Neo4j

sakshi · ‎12-03-2021

How to get topN for each node in link prediction algorithm in the GDS

Hi ! I am using the link prediction algorithm from the gds library to predict links in a network. I generate the fastRP embeddings using 10 properties of nodes. Its takes 5-6 minutes to train the model on 27k nodes and 4million relations(having only 2 types of relations and 1 type of nodes). I have 2 questions.

When I predict the links after training, can I get topN for every node.(Let's say I want to get top 10 possible links for every node even if its 0.00001 probability)
Is there any better way of writing query for prediction part so that it takes lesser time.
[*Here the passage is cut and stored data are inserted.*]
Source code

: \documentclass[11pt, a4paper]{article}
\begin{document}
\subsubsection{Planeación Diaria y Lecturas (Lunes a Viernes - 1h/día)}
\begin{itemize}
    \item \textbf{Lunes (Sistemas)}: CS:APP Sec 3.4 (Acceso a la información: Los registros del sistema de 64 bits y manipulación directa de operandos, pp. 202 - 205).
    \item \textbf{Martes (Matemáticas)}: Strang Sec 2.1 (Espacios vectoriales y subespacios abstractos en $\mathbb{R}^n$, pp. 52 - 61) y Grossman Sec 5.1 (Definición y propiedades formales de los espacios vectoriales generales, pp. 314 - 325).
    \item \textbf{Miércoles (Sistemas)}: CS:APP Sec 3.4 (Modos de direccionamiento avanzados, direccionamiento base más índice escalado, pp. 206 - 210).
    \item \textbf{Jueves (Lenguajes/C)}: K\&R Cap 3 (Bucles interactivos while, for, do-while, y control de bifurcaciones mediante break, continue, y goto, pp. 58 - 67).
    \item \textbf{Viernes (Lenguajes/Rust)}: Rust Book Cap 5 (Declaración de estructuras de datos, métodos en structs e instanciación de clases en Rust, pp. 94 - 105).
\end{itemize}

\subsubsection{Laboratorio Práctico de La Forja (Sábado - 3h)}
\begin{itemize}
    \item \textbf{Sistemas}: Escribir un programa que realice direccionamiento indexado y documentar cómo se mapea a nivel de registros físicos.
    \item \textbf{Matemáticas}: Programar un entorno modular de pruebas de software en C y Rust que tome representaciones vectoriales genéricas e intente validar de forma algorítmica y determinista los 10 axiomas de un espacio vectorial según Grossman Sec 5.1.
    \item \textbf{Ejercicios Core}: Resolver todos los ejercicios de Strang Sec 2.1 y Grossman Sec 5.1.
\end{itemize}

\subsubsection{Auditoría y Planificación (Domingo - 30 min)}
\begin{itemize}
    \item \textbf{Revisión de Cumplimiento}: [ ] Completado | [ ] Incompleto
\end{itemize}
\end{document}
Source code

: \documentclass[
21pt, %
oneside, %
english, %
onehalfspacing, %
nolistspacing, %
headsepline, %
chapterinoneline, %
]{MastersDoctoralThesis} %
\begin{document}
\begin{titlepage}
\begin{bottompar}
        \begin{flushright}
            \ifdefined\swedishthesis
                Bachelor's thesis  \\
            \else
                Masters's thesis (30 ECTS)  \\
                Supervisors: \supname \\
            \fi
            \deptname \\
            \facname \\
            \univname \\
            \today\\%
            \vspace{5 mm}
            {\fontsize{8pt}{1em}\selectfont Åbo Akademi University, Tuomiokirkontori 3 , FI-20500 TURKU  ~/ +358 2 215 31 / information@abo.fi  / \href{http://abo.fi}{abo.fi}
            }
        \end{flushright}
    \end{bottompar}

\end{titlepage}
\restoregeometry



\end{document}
I am using the following code to predict the links after training.

WITH "CALL gds.alpha.ml.linkPrediction.predict.stream('Mygraph', {relationshipTypes: ['connected'],modelName: 'linkpredict_with_embedding',topN: 1800,  threshold: 0.00001}) YIELD node1, node2, probability MATCH (n), (m) WHERE id(n) = node1 AND id(m) = node2  RETURN n.nodeid AS node1, m.nodeid AS node2, probability;" AS query
  CALL apoc.export.csv.query(query, "predcited_links.csv", {}) YIELD file RETURN file;

alicia_frame1 · ‎12-03-2021

If you try out the 1.8 edition of the library (published this week!) you'll see we've made some improvements to Link Prediction that should result in much faster predictions.

Link prediction now supports both topN and topK, to limit your results as well: Link prediction pipelines - Neo4j Graph Data Science

You can also use gds.beta.graph.export.csv (after mutating your projection) instead of streaming your results and using apoc.export.csv.query()

sakshi · ‎12-06-2021

Thanks a lot Alicia for the immediate response. Looking forward to use this updated version.